Material for this task Start Marker

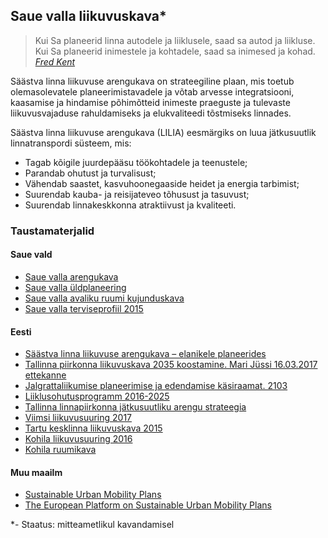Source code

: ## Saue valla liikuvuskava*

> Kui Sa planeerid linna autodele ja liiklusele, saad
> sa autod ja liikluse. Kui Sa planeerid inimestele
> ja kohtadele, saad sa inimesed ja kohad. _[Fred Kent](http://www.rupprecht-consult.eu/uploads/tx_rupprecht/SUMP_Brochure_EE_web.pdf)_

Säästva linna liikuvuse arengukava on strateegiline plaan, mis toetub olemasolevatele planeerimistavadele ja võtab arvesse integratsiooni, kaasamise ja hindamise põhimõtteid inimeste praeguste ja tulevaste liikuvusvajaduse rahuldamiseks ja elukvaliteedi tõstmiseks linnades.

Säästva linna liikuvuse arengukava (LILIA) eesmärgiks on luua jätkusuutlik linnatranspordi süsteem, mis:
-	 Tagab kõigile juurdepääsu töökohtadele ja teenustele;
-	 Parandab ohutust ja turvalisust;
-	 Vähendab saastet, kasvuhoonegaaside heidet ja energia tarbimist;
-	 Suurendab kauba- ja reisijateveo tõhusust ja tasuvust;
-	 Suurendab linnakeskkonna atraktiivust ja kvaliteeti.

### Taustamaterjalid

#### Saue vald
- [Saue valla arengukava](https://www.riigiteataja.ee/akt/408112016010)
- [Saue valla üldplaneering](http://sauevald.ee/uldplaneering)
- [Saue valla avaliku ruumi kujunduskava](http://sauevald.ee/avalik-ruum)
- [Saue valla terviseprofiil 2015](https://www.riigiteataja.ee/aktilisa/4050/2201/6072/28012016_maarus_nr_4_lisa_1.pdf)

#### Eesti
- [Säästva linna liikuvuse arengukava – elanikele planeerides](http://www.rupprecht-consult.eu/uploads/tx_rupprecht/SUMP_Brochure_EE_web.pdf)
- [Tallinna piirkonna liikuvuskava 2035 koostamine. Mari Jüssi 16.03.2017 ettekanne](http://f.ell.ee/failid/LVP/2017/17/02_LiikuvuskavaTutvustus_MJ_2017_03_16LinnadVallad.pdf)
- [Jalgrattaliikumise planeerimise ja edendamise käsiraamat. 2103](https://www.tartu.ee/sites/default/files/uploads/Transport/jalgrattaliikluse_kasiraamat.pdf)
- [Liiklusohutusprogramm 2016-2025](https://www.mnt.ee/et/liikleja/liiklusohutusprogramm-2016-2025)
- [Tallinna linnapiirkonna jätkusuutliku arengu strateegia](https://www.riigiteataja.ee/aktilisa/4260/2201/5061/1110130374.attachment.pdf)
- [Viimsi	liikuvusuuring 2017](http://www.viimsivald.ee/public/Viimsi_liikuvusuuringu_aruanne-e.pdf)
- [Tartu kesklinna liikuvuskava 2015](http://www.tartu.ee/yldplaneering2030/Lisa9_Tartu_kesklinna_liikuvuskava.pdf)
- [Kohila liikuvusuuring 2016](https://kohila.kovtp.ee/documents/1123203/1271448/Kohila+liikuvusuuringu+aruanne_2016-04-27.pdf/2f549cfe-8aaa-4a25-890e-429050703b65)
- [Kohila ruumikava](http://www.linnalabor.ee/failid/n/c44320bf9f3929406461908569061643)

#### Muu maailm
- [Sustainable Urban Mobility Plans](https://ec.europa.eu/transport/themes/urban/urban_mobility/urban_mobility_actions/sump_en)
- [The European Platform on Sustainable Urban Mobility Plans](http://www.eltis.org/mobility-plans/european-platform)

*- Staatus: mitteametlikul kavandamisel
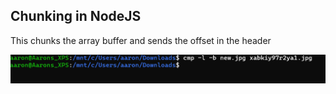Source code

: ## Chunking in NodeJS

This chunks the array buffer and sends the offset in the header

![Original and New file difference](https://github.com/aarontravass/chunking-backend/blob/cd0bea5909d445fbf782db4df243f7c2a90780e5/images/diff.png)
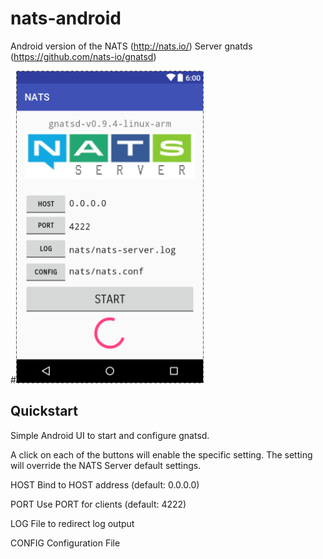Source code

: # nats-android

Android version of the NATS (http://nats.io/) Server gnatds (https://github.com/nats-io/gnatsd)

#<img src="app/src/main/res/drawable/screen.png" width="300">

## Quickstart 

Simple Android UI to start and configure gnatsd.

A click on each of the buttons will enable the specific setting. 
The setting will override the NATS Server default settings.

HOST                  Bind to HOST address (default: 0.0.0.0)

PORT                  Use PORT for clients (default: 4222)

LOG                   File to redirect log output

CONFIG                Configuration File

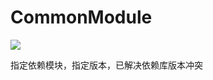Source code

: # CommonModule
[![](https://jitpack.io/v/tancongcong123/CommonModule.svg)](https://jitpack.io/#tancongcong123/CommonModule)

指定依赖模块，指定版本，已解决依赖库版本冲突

Material for this task End Marker

Aim of the exercise >>
Everything in the listing except the pictures must come back exactly as written.

Written solution >>
Source code

: ## Saue valla liikuvuskava*

> Kui Sa planeerid linna autodele ja liiklusele, saad
> sa autod ja liikluse. Kui Sa planeerid inimestele
> ja kohtadele, saad sa inimesed ja kohad. _[Fred Kent](http://www.rupprecht-consult.eu/uploads/tx_rupprecht/SUMP_Brochure_EE_web.pdf)_

Säästva linna liikuvuse arengukava on strateegiline plaan, mis toetub olemasolevatele planeerimistavadele ja võtab arvesse integratsiooni, kaasamise ja hindamise põhimõtteid inimeste praeguste ja tulevaste liikuvusvajaduse rahuldamiseks ja elukvaliteedi tõstmiseks linnades.

Säästva linna liikuvuse arengukava (LILIA) eesmärgiks on luua jätkusuutlik linnatranspordi süsteem, mis:
-	 Tagab kõigile juurdepääsu töökohtadele ja teenustele;
-	 Parandab ohutust ja turvalisust;
-	 Vähendab saastet, kasvuhoonegaaside heidet ja energia tarbimist;
-	 Suurendab kauba- ja reisijateveo tõhusust ja tasuvust;
-	 Suurendab linnakeskkonna atraktiivust ja kvaliteeti.

### Taustamaterjalid

#### Saue vald
- [Saue valla arengukava](https://www.riigiteataja.ee/akt/408112016010)
- [Saue valla üldplaneering](http://sauevald.ee/uldplaneering)
- [Saue valla avaliku ruumi kujunduskava](http://sauevald.ee/avalik-ruum)
- [Saue valla terviseprofiil 2015](https://www.riigiteataja.ee/aktilisa/4050/2201/6072/28012016_maarus_nr_4_lisa_1.pdf)

#### Eesti
- [Säästva linna liikuvuse arengukava – elanikele planeerides](http://www.rupprecht-consult.eu/uploads/tx_rupprecht/SUMP_Brochure_EE_web.pdf)
- [Tallinna piirkonna liikuvuskava 2035 koostamine. Mari Jüssi 16.03.2017 ettekanne](http://f.ell.ee/failid/LVP/2017/17/02_LiikuvuskavaTutvustus_MJ_2017_03_16LinnadVallad.pdf)
- [Jalgrattaliikumise planeerimise ja edendamise käsiraamat. 2103](https://www.tartu.ee/sites/default/files/uploads/Transport/jalgrattaliikluse_kasiraamat.pdf)
- [Liiklusohutusprogramm 2016-2025](https://www.mnt.ee/et/liikleja/liiklusohutusprogramm-2016-2025)
- [Tallinna linnapiirkonna jätkusuutliku arengu strateegia](https://www.riigiteataja.ee/aktilisa/4260/2201/5061/1110130374.attachment.pdf)
- [Viimsi	liikuvusuuring 2017](http://www.viimsivald.ee/public/Viimsi_liikuvusuuringu_aruanne-e.pdf)
- [Tartu kesklinna liikuvuskava 2015](http://www.tartu.ee/yldplaneering2030/Lisa9_Tartu_kesklinna_liikuvuskava.pdf)
- [Kohila liikuvusuuring 2016](https://kohila.kovtp.ee/documents/1123203/1271448/Kohila+liikuvusuuringu+aruanne_2016-04-27.pdf/2f549cfe-8aaa-4a25-890e-429050703b65)
- [Kohila ruumikava](http://www.linnalabor.ee/failid/n/c44320bf9f3929406461908569061643)

#### Muu maailm
- [Sustainable Urban Mobility Plans](https://ec.europa.eu/transport/themes/urban/urban_mobility/urban_mobility_actions/sump_en)
- [The European Platform on Sustainable Urban Mobility Plans](http://www.eltis.org/mobility-plans/european-platform)

*- Staatus: mitteametlikul kavandamisel
Source code

: ## Chunking in NodeJS

This chunks the array buffer and sends the offset in the header

![Original and New file difference](https://github.com/aarontravass/chunking-backend/blob/cd0bea5909d445fbf782db4df243f7c2a90780e5/images/diff.png)
Source code

: # nats-android

Android version of the NATS (http://nats.io/) Server gnatds (https://github.com/nats-io/gnatsd)

#<img src="app/src/main/res/drawable/screen.png" width="300">

## Quickstart 

Simple Android UI to start and configure gnatsd.

A click on each of the buttons will enable the specific setting. 
The setting will override the NATS Server default settings.

HOST                  Bind to HOST address (default: 0.0.0.0)

PORT                  Use PORT for clients (default: 4222)

LOG                   File to redirect log output

CONFIG                Configuration File

Source code

: # CommonModule
[![](https://jitpack.io/v/tancongcong123/CommonModule.svg)](https://jitpack.io/#tancongcong123/CommonModule)

指定依赖模块，指定版本，已解决依赖库版本冲突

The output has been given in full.